§ **Work order**
A verbatim reproduction of the lines below, from the line containing "PlexNotify.bash is used...|" through the line containing "perfect match) |", both ends included, is the whole required output.

(Pictures paired with source code)
------------------------

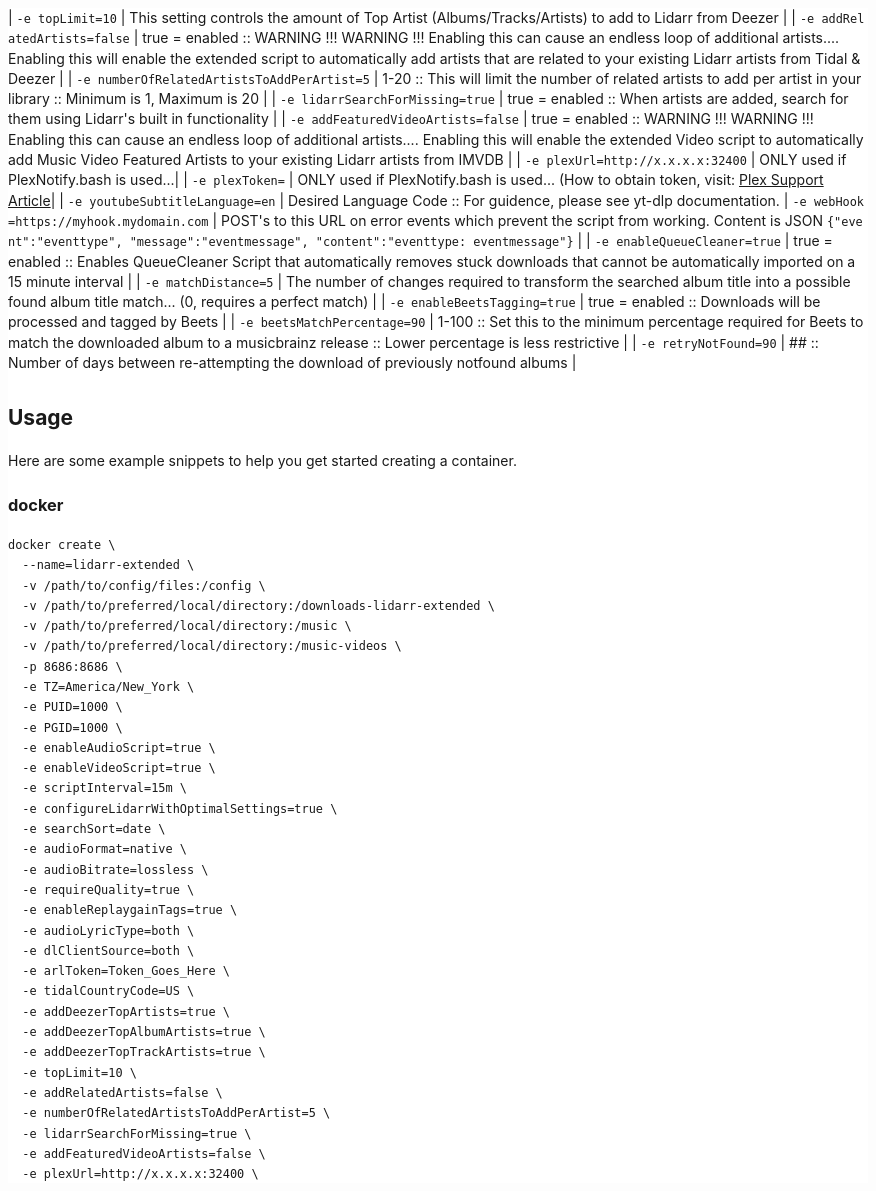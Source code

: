 | `-e topLimit=10` | This setting controls the amount of Top Artist (Albums/Tracks/Artists) to add to Lidarr from Deezer |
| `-e addRelatedArtists=false` | true = enabled :: WARNING !!! WARNING !!! Enabling this can cause an endless loop of additional artists.... Enabling this will enable the extended script to automatically add artists that are related to your existing Lidarr artists from Tidal & Deezer |
| `-e numberOfRelatedArtistsToAddPerArtist=5` | 1-20 :: This will limit the number of related artists to add per artist in your library :: Minimum is 1, Maximum is 20 |
| `-e lidarrSearchForMissing=true` | true = enabled :: When artists are added, search for them using Lidarr's built in functionality |
| `-e addFeaturedVideoArtists=false` | true = enabled :: WARNING !!! WARNING !!! Enabling this can cause an endless loop of additional artists.... Enabling this will enable the extended Video script to automatically add Music Video Featured Artists to your existing Lidarr artists from IMVDB |
| `-e plexUrl=http://x.x.x.x:32400` | ONLY used if PlexNotify.bash is used...|
| `-e plexToken=` | ONLY used if PlexNotify.bash is used... (How to obtain token, visit: [Plex Support Article](https://support.plex.tv/articles/204059436-finding-an-authentication-token-x-plex-token)|
| `-e youtubeSubtitleLanguage=en` | Desired Language Code :: For guidence, please see yt-dlp documentation.
| `-e webHook=https://myhook.mydomain.com` | POST's to this URL on error events which prevent the script from working. Content is JSON `{"event":"eventtype", "message":"eventmessage", "content":"eventtype: eventmessage"}` |
| `-e enableQueueCleaner=true` | true = enabled :: Enables QueueCleaner Script that automatically removes stuck downloads that cannot be automatically imported on a 15 minute interval |
| `-e matchDistance=5` | The number of changes required to transform the searched album title into a possible found album title match... (0, requires a perfect match) |
| `-e enableBeetsTagging=true` | true = enabled :: Downloads will be processed and tagged by Beets |
| `-e beetsMatchPercentage=90` | 1-100 :: Set this to the minimum percentage required for Beets to match the downloaded album to a musicbrainz release :: Lower percentage is less restrictive |
| `-e retryNotFound=90` | ## :: Number of days between re-attempting the download of previously notfound albums |

## Usage

Here are some example snippets to help you get started creating a container.

### docker

```
docker create \
  --name=lidarr-extended \
  -v /path/to/config/files:/config \
  -v /path/to/preferred/local/directory:/downloads-lidarr-extended \
  -v /path/to/preferred/local/directory:/music \
  -v /path/to/preferred/local/directory:/music-videos \
  -p 8686:8686 \
  -e TZ=America/New_York \
  -e PUID=1000 \
  -e PGID=1000 \
  -e enableAudioScript=true \
  -e enableVideoScript=true \
  -e scriptInterval=15m \
  -e configureLidarrWithOptimalSettings=true \
  -e searchSort=date \
  -e audioFormat=native \
  -e audioBitrate=lossless \
  -e requireQuality=true \
  -e enableReplaygainTags=true \
  -e audioLyricType=both \
  -e dlClientSource=both \
  -e arlToken=Token_Goes_Here \
  -e tidalCountryCode=US \
  -e addDeezerTopArtists=true \
  -e addDeezerTopAlbumArtists=true \
  -e addDeezerTopTrackArtists=true \
  -e topLimit=10 \
  -e addRelatedArtists=false \
  -e numberOfRelatedArtistsToAddPerArtist=5 \
  -e lidarrSearchForMissing=true \
  -e addFeaturedVideoArtists=false \
  -e plexUrl=http://x.x.x.x:32400 \
```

------------------------

§ **Exercise answer**
| `-e plexUrl=http://x.x.x.x:32400` | ONLY used if PlexNotify.bash is used...|
| `-e plexToken=` | ONLY used if PlexNotify.bash is used... (How to obtain token, visit: [Plex Support Article](https://support.plex.tv/articles/204059436-finding-an-authentication-token-x-plex-token)|
| `-e youtubeSubtitleLanguage=en` | Desired Language Code :: For guidence, please see yt-dlp documentation.
| `-e webHook=https://myhook.mydomain.com` | POST's to this URL on error events which prevent the script from working. Content is JSON `{"event":"eventtype", "message":"eventmessage", "content":"eventtype: eventmessage"}` |
| `-e enableQueueCleaner=true` | true = enabled :: Enables QueueCleaner Script that automatically removes stuck downloads that cannot be automatically imported on a 15 minute interval |
| `-e matchDistance=5` | The number of changes required to transform the searched album title into a possible found album title match... (0, requires a perfect match) |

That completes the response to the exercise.